# Exercise:
Omit the pictures, then write out every entry exactly as it reads.

- - -

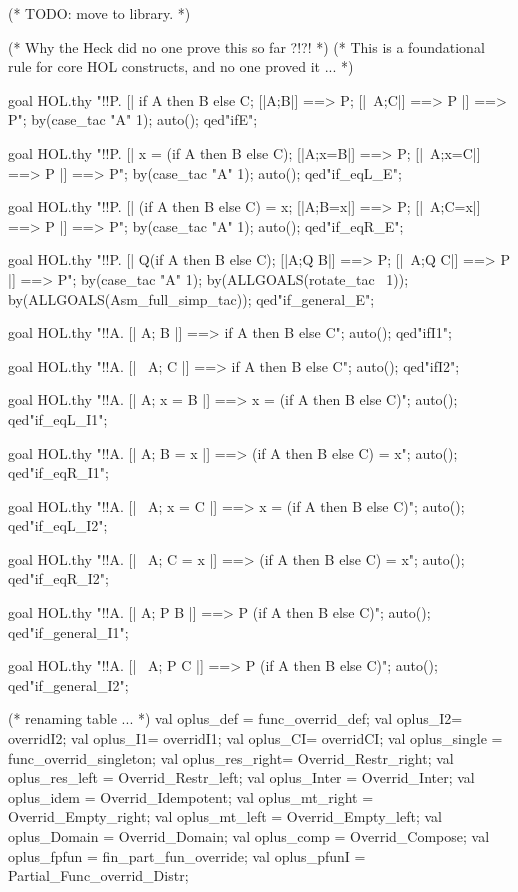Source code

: \documentclass[a4paper,pdftex]{article}
\newenvironment{holz-proof}{\comment}{\endcomment}
\begin{document}
\begin{holz-proof}

(* TODO: move to library. *)


(* Why the Heck did no one prove this so far ?!?!                                *)
(* This is a foundational rule for core HOL constructs, and no one proved it ... *)

goal HOL.thy "!!P. [| if A then B else C; [|A;B|] ==> P; [|~A;C|] ==> P |] ==> P";
by(case_tac "A" 1);
auto();
qed"ifE";
 
goal HOL.thy "!!P. [| x = (if A then B else C); [|A;x=B|] ==> P; [|~A;x=C|] ==> P |] ==> P";
by(case_tac "A" 1);
auto();
qed"if_eqL_E";

goal HOL.thy "!!P. [| (if A then B else C) = x; [|A;B=x|] ==> P; [|~A;C=x|] ==> P |] ==> P";
by(case_tac "A" 1);
auto();
qed"if_eqR_E";

goal HOL.thy "!!P. [| Q(if A then B else C); [|A;Q B|] ==> P; [|~A;Q C|] ==> P |] ==> P";
by(case_tac "A" 1);
by(ALLGOALS(rotate_tac ~1));
by(ALLGOALS(Asm_full_simp_tac));
qed"if_general_E";

goal HOL.thy "!!A. [| A; B |] ==> if A then B else C";
auto();
qed"ifI1";

goal HOL.thy "!!A. [| ~A; C |] ==> if A then B else C";
auto();
qed"ifI2";

goal HOL.thy "!!A. [| A; x = B |] ==> x = (if A then B else C)";
auto();
qed"if_eqL_I1";

goal HOL.thy "!!A. [| A; B = x |] ==> (if A then B else C) = x";
auto();
qed"if_eqR_I1";

goal HOL.thy "!!A. [| ~A; x = C |] ==> x = (if A then B else C)";
auto();
qed"if_eqL_I2";

goal HOL.thy "!!A. [| ~A; C = x |] ==> (if A then B else C) = x";
auto();
qed"if_eqR_I2";

goal HOL.thy "!!A. [| A; P B |] ==> P (if A then B else C)";
auto();
qed"if_general_I1";

goal HOL.thy "!!A. [| ~A; P C |] ==> P (if A then B else C)";
auto();
qed"if_general_I2";


(* renaming table ... *)
val oplus_def       = func_overrid_def;
val oplus_I2= overridI2;
val oplus_I1= overridI1;
val oplus_CI= overridCI;
val oplus_single   = func_overrid_singleton;
val oplus_res_right= Overrid_Restr_right;
val oplus_res_left = Overrid_Restr_left;
val oplus_Inter    = Overrid_Inter;
val oplus_idem     = Overrid_Idempotent;
val oplus_mt_right = Overrid_Empty_right;
val oplus_mt_left  = Overrid_Empty_left;
val oplus_Domain   = Overrid_Domain;
val oplus_comp     = Overrid_Compose;
val oplus_fpfun    = fin_part_fun_override;
val oplus_pfunI    = Partial_Func_overrid_Distr;


\end{holz-proof}
\end{document}
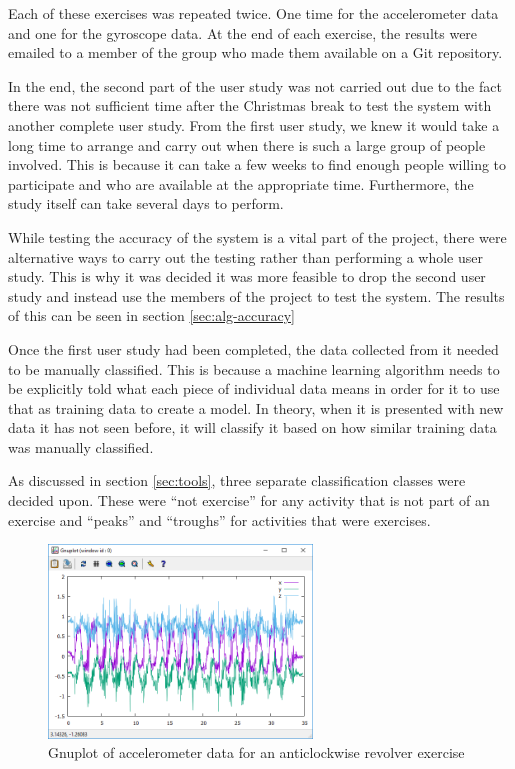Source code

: Each of these exercises was repeated twice. One time for the accelerometer data and one for the gyroscope data. At the end of each exercise, the results were emailed to a member of the group who made them available on a Git repository.

In the end, the second part of the user study was not carried out due to the fact there was not sufficient time after the Christmas break to test the system with another complete user study. From the first user study, we knew it would take a long time to arrange and carry out when there is such a large group of people involved. This is because it can take a few weeks to find enough people willing to participate and who are available at the appropriate time. Furthermore, the study itself can take several days to perform. 

While testing the accuracy of the system is a vital part of the project, there were alternative ways to carry out the testing rather than performing a whole user study. This is why it was decided it was more feasible to drop the second user study and instead use the members of the project to test the system. The results of this can be seen in section \ref{sec:alg-accuracy}

Once the first user study had been completed, the data collected from it needed to be manually classified. This is because a machine learning algorithm needs to be explicitly told what each piece of individual data means in order for it to use that as training data to create a model. In theory, when it is presented with new data it has not seen before, it will classify it based on how similar training data was manually classified.

As discussed in section \ref{sec:tools}, three separate classification classes were decided upon. These were “not exercise” for any activity that is not part of an exercise and “peaks” and “troughs” for activities that were exercises. 

\begin{figure}
	\centering
	\includegraphics[width=70mm]{figures/classification_data_plot.png}
	\caption{Gnuplot of accelerometer data for an anticlockwise revolver exercise\label{fig:gnuplot-rev}}
\end{figure}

- - -

# Your response:
Source code

: \documentclass[a4paper,pdftex]{article}
\newenvironment{holz-proof}{\comment}{\endcomment}
\begin{document}
\begin{holz-proof}

(* TODO: move to library. *)


(* Why the Heck did no one prove this so far ?!?!                                *)
(* This is a foundational rule for core HOL constructs, and no one proved it ... *)

goal HOL.thy "!!P. [| if A then B else C; [|A;B|] ==> P; [|~A;C|] ==> P |] ==> P";
by(case_tac "A" 1);
auto();
qed"ifE";
 
goal HOL.thy "!!P. [| x = (if A then B else C); [|A;x=B|] ==> P; [|~A;x=C|] ==> P |] ==> P";
by(case_tac "A" 1);
auto();
qed"if_eqL_E";

goal HOL.thy "!!P. [| (if A then B else C) = x; [|A;B=x|] ==> P; [|~A;C=x|] ==> P |] ==> P";
by(case_tac "A" 1);
auto();
qed"if_eqR_E";

goal HOL.thy "!!P. [| Q(if A then B else C); [|A;Q B|] ==> P; [|~A;Q C|] ==> P |] ==> P";
by(case_tac "A" 1);
by(ALLGOALS(rotate_tac ~1));
by(ALLGOALS(Asm_full_simp_tac));
qed"if_general_E";

goal HOL.thy "!!A. [| A; B |] ==> if A then B else C";
auto();
qed"ifI1";

goal HOL.thy "!!A. [| ~A; C |] ==> if A then B else C";
auto();
qed"ifI2";

goal HOL.thy "!!A. [| A; x = B |] ==> x = (if A then B else C)";
auto();
qed"if_eqL_I1";

goal HOL.thy "!!A. [| A; B = x |] ==> (if A then B else C) = x";
auto();
qed"if_eqR_I1";

goal HOL.thy "!!A. [| ~A; x = C |] ==> x = (if A then B else C)";
auto();
qed"if_eqL_I2";

goal HOL.thy "!!A. [| ~A; C = x |] ==> (if A then B else C) = x";
auto();
qed"if_eqR_I2";

goal HOL.thy "!!A. [| A; P B |] ==> P (if A then B else C)";
auto();
qed"if_general_I1";

goal HOL.thy "!!A. [| ~A; P C |] ==> P (if A then B else C)";
auto();
qed"if_general_I2";


(* renaming table ... *)
val oplus_def       = func_overrid_def;
val oplus_I2= overridI2;
val oplus_I1= overridI1;
val oplus_CI= overridCI;
val oplus_single   = func_overrid_singleton;
val oplus_res_right= Overrid_Restr_right;
val oplus_res_left = Overrid_Restr_left;
val oplus_Inter    = Overrid_Inter;
val oplus_idem     = Overrid_Idempotent;
val oplus_mt_right = Overrid_Empty_right;
val oplus_mt_left  = Overrid_Empty_left;
val oplus_Domain   = Overrid_Domain;
val oplus_comp     = Overrid_Compose;
val oplus_fpfun    = fin_part_fun_override;
val oplus_pfunI    = Partial_Func_overrid_Distr;


\end{holz-proof}
\end{document}
Source code

: Each of these exercises was repeated twice. One time for the accelerometer data and one for the gyroscope data. At the end of each exercise, the results were emailed to a member of the group who made them available on a Git repository.

In the end, the second part of the user study was not carried out due to the fact there was not sufficient time after the Christmas break to test the system with another complete user study. From the first user study, we knew it would take a long time to arrange and carry out when there is such a large group of people involved. This is because it can take a few weeks to find enough people willing to participate and who are available at the appropriate time. Furthermore, the study itself can take several days to perform. 

While testing the accuracy of the system is a vital part of the project, there were alternative ways to carry out the testing rather than performing a whole user study. This is why it was decided it was more feasible to drop the second user study and instead use the members of the project to test the system. The results of this can be seen in section \ref{sec:alg-accuracy}

Once the first user study had been completed, the data collected from it needed to be manually classified. This is because a machine learning algorithm needs to be explicitly told what each piece of individual data means in order for it to use that as training data to create a model. In theory, when it is presented with new data it has not seen before, it will classify it based on how similar training data was manually classified.

As discussed in section \ref{sec:tools}, three separate classification classes were decided upon. These were “not exercise” for any activity that is not part of an exercise and “peaks” and “troughs” for activities that were exercises. 

\begin{figure}
	\centering
	\includegraphics[width=70mm]{figures/classification_data_plot.png}
	\caption{Gnuplot of accelerometer data for an anticlockwise revolver exercise\label{fig:gnuplot-rev}}
\end{figure}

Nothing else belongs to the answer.